WHAT TO DO:
From the line with "S=f^*(\widetilde S)$ 是拟凝聚且有限型的；" through the line with "丰沛，所以 $f_y$ 是射影态射", inclusive, return each line of the data below exactly and leave the rest out.

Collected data

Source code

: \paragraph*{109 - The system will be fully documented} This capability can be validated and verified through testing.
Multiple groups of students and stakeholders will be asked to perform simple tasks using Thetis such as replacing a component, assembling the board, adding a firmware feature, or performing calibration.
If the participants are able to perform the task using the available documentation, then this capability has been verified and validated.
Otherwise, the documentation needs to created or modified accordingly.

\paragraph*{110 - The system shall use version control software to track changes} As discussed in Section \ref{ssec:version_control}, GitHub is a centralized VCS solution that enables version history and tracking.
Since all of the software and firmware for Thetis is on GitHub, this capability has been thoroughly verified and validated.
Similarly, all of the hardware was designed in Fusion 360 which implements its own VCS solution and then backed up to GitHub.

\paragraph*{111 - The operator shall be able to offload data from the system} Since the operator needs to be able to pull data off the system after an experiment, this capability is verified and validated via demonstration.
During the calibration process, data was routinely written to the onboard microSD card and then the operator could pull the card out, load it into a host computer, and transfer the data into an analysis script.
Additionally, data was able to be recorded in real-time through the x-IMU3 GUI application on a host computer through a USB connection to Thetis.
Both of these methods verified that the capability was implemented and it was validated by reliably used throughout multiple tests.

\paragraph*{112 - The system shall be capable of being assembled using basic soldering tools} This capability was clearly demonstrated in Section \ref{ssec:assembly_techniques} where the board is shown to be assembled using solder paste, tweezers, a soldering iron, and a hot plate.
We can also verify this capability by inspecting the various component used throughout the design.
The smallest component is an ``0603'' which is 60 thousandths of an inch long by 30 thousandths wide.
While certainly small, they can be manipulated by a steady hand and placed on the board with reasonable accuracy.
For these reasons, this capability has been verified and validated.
--
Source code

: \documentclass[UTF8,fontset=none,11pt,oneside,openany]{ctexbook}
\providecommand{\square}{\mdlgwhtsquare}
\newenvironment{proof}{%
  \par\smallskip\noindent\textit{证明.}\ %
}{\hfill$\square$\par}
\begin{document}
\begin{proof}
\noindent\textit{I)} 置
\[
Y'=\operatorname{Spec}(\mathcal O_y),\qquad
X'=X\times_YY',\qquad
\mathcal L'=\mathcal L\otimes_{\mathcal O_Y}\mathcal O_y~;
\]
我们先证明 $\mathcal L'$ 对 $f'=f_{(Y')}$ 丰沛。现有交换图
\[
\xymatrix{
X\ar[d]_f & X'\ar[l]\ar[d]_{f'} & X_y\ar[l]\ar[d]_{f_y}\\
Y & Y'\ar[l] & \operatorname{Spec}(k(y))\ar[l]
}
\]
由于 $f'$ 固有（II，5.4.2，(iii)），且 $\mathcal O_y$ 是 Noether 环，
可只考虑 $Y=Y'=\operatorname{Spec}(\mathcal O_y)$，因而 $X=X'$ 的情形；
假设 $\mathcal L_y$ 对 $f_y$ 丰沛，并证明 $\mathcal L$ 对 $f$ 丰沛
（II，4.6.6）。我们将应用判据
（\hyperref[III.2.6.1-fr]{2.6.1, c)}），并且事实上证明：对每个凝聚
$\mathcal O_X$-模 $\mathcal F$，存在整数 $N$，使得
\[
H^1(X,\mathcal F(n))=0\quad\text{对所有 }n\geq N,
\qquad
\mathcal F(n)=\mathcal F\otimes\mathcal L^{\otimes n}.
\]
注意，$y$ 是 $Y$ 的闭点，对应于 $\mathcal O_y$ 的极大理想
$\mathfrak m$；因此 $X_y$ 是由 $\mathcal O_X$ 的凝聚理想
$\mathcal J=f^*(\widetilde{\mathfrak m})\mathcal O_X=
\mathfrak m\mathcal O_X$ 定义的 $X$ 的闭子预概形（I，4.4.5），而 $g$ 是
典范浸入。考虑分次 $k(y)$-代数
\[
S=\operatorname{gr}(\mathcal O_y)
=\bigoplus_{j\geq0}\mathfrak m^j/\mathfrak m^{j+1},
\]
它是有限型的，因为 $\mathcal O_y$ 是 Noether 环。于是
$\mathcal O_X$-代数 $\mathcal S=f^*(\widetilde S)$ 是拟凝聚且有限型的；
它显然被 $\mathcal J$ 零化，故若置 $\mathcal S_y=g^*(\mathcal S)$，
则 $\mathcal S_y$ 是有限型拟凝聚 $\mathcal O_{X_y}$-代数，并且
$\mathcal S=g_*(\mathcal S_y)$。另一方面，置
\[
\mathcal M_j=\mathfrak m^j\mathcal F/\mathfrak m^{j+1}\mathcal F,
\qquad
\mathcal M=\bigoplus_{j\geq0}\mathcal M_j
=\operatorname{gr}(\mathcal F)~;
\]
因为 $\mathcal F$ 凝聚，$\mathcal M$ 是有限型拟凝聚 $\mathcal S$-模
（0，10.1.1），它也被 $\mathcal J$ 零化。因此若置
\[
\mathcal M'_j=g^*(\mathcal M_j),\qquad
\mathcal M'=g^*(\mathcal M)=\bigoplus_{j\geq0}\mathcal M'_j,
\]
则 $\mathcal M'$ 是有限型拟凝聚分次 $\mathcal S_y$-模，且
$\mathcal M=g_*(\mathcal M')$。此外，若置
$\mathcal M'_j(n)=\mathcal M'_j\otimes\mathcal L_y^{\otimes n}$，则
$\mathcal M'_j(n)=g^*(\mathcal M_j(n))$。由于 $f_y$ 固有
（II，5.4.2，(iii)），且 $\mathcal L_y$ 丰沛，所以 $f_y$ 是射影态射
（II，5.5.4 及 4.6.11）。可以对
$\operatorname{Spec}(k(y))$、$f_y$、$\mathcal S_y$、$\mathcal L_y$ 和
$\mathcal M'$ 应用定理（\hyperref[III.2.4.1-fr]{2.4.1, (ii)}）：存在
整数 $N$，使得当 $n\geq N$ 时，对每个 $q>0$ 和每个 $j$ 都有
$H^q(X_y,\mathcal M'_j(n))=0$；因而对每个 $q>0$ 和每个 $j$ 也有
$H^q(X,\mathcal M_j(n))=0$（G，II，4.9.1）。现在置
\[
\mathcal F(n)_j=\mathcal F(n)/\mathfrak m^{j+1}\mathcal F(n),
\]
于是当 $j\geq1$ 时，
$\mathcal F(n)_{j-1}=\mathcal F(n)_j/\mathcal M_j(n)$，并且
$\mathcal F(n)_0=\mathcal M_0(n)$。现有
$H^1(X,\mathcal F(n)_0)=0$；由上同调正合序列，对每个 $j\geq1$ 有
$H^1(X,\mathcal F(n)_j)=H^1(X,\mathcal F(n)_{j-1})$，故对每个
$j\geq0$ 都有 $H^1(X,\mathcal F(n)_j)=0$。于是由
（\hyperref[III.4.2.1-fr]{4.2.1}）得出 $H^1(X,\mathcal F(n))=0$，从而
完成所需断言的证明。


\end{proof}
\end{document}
==
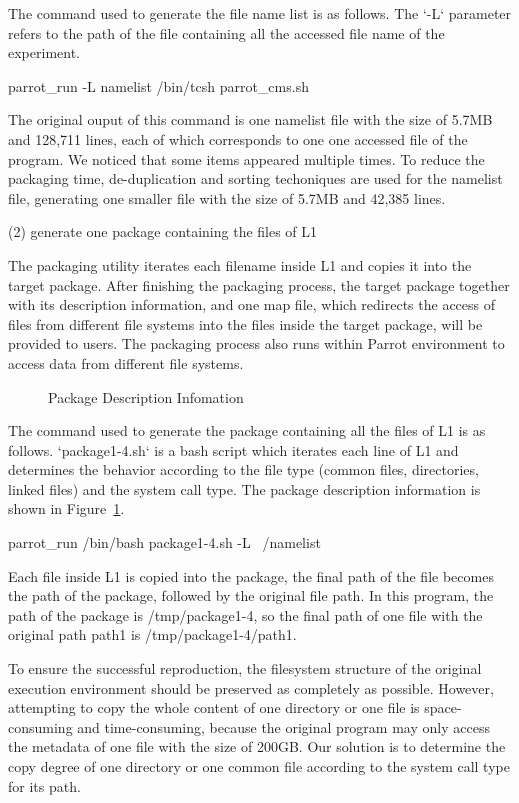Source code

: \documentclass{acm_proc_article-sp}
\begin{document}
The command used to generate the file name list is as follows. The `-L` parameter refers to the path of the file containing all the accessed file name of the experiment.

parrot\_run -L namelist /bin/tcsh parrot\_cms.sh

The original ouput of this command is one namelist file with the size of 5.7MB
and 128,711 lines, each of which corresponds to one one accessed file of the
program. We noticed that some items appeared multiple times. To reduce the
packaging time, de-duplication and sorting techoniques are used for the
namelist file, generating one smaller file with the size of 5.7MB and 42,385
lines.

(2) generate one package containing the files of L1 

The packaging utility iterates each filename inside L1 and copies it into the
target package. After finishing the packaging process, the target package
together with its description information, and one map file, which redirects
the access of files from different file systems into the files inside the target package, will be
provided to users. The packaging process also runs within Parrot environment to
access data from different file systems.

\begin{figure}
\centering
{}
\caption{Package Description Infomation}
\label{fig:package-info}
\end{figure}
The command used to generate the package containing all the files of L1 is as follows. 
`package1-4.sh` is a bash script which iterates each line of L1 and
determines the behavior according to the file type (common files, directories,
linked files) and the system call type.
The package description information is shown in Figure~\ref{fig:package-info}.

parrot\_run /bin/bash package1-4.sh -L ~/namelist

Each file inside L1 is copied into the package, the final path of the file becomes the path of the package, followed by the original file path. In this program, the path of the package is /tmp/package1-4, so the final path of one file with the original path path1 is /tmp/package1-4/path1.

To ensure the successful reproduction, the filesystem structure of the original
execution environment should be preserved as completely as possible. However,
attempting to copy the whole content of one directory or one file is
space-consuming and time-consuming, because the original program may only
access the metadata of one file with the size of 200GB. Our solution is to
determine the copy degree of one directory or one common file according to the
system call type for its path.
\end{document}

OUTPUT:
$\mathcal O_X$-代数 $\mathcal S=f^*(\widetilde S)$ 是拟凝聚且有限型的；
它显然被 $\mathcal J$ 零化，故若置 $\mathcal S_y=g^*(\mathcal S)$，
则 $\mathcal S_y$ 是有限型拟凝聚 $\mathcal O_{X_y}$-代数，并且
$\mathcal S=g_*(\mathcal S_y)$。另一方面，置
\[
\mathcal M_j=\mathfrak m^j\mathcal F/\mathfrak m^{j+1}\mathcal F,
\qquad
\mathcal M=\bigoplus_{j\geq0}\mathcal M_j
=\operatorname{gr}(\mathcal F)~;
\]
因为 $\mathcal F$ 凝聚，$\mathcal M$ 是有限型拟凝聚 $\mathcal S$-模
（0，10.1.1），它也被 $\mathcal J$ 零化。因此若置
\[
\mathcal M'_j=g^*(\mathcal M_j),\qquad
\mathcal M'=g^*(\mathcal M)=\bigoplus_{j\geq0}\mathcal M'_j,
\]
则 $\mathcal M'$ 是有限型拟凝聚分次 $\mathcal S_y$-模，且
$\mathcal M=g_*(\mathcal M')$。此外，若置
$\mathcal M'_j(n)=\mathcal M'_j\otimes\mathcal L_y^{\otimes n}$，则
$\mathcal M'_j(n)=g^*(\mathcal M_j(n))$。由于 $f_y$ 固有
（II，5.4.2，(iii)），且 $\mathcal L_y$ 丰沛，所以 $f_y$ 是射影态射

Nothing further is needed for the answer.